When referencing a table in Presto, it must befully-qualified
, meaning that the catalog, schema, and table name must be specified and separated by periods (.).
(e.g., hive.samples.t1)
Using Presto clusters
Create cluster
From NAVER Cloud Platform console, create the Cloud Hadoop cluster.
For more information on creating clusters, see Create cluster.
Staring with Cloud Hadoop 1.3, you can use clusters with Presto v0.240 installed.
In Cloud Hadoop 1.3, even if you didn't create the cluster as a Presto type, you can still add Presto using Ambari Add Service.
Check Presto service in Ambari UI
After installing Presto, you can see the service in the Ambari UI. You can start and stop each component of the service from this page.
- Summary: checks hosts with components installed
- Configs: changes configurations of Presto service
- Quick Links: Presto Discovery UI
- Accessing these links requires tunneling. Access through the web UI link provided by the console. For more information, see Access Presto Discovery UI.
Key configurations
jvm.properties
Enter the JVM option used by the coordinator or worker server. You can adjust the JVM heap with the-Xmx
option. Since the coordinator node and the worker node specifications may be different, the memory settings are applied separately. jvm.properties configuration is divided by role as shown below. Following the/etc/presto/conf
path of the actual server,jvm.properties
, which is the same file name, exists.
config.properties
It's rare, but if needed, you can configure memory settings differently by roles of coordinators and workers for config.properties. The definition of key components are as follows:
Item | Default value | Description |
---|---|---|
query.max-memory-per-node | 1G | - Maximum value of user memory that a single query can use in a worker - If any of the memory values assigned to each worker by a query exceeds this limit, the query is canceled |
query.max-memory | 20G | - Maximum value of memory that a single query can use across the entire cluster - If the sum of user memory allocated to all worker nodes through a specific query exceeds this limit, the query is canceled |
query.max-total-memory-per-node | 2G | - Maximum value of user and system memory that a single query can use across the entire cluster - If the sum of user and system memory allocated to all worker nodes through a specific query exceeds this limit, the query is canceled |
To change http-server.http.port
, you must change the coordinator's http-server.http.port
and worker's http-server.http.port
to the same value. If you specify different ports, they cannot communicate with each other.
- node.properties
You can set the log directory, pid directory, and others used by the Presto daemon. To change this directory, you need to check the owner and permissions of the directory on each server.

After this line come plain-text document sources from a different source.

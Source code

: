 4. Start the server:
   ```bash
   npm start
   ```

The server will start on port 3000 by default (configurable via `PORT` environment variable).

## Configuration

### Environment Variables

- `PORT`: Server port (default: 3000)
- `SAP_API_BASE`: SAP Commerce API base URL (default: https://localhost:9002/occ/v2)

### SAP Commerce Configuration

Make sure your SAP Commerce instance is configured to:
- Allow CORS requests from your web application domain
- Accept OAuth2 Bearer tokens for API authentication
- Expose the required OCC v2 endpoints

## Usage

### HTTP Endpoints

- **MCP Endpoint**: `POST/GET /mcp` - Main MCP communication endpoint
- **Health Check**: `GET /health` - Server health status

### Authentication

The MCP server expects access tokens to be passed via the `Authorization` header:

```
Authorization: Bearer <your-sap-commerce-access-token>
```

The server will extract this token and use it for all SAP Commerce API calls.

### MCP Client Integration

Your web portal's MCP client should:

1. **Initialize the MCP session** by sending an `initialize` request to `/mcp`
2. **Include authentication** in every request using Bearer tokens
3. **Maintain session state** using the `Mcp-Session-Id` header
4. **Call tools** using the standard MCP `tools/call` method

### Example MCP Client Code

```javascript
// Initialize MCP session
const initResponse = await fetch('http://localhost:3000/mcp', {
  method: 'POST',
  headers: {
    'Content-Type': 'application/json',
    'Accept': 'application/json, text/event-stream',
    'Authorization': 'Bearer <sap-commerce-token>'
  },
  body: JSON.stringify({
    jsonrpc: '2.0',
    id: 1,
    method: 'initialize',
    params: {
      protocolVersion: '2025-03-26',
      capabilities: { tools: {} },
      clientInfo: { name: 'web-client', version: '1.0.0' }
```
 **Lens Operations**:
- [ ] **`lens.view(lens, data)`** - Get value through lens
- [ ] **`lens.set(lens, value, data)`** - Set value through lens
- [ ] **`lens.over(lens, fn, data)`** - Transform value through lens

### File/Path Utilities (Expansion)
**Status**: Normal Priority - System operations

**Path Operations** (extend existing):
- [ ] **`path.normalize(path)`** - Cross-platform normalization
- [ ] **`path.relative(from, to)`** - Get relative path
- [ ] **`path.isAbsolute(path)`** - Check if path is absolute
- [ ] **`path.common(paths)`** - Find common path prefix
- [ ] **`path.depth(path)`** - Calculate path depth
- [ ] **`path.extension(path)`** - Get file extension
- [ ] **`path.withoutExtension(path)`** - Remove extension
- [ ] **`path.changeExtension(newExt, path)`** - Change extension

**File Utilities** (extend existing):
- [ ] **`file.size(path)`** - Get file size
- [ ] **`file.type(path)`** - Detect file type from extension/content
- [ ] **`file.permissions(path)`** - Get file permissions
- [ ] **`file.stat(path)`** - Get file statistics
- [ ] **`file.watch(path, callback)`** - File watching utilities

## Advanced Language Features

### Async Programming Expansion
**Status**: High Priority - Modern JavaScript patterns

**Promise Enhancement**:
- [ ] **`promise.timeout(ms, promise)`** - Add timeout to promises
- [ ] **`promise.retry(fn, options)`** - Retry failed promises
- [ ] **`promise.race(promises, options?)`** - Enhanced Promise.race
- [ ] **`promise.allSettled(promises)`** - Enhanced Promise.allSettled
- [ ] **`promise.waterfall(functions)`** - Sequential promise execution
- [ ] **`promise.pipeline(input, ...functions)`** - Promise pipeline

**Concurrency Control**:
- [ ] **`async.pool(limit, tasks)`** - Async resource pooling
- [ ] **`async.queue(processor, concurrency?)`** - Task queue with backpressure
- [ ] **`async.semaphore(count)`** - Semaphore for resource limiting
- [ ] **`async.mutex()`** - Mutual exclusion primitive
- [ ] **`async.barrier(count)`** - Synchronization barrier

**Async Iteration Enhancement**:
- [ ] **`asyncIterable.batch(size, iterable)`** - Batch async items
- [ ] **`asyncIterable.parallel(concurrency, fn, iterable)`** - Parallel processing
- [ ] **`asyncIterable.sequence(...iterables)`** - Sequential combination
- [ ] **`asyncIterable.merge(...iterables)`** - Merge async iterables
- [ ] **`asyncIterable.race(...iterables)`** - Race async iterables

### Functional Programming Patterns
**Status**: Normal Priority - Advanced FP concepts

You can specify the environment name currently in use innode.environment
.
Presto CLI
Presto CLI provides a responsive shell to run queries.
You can use shells on all hosts assigned the Presto Clis role.
For a detailed explanation on using Presto CLI, see Presto CLI Documentation.
- Connect to Presto Coordinator server
/usr/lib/presto/bin/presto-cli --server <COORDINATOR-HOST-IP>:8285
When accessing the Presto Coordinator server, <COORDINATOR-HOST-IP>
is the Private IP address of the edge node (e-001). You can check it in the Ambari UI > Hosts menu.
- View available catalogs
presto> show catalogs;
Catalog
---------
system
(1 row)
Query 20190430_020419_00001_j79dc, FINISHED, 2 nodes
Splits: 36 total, 36 done (100.00%)
0:07 [0 rows, 0B] [0 rows/s, 0B/s]
You can find more information about how to execute queries by adding data sources in the Analyzing Hive warehouse data with Presto guide.
Access Presto Discovery UI
You can access the Presto Discovery UI through [View by application] on the Cloud Hadoop console. For more information, see View by application.
You can see the overall status of Presto services on the Presto Discovery UI page. You can also view query history.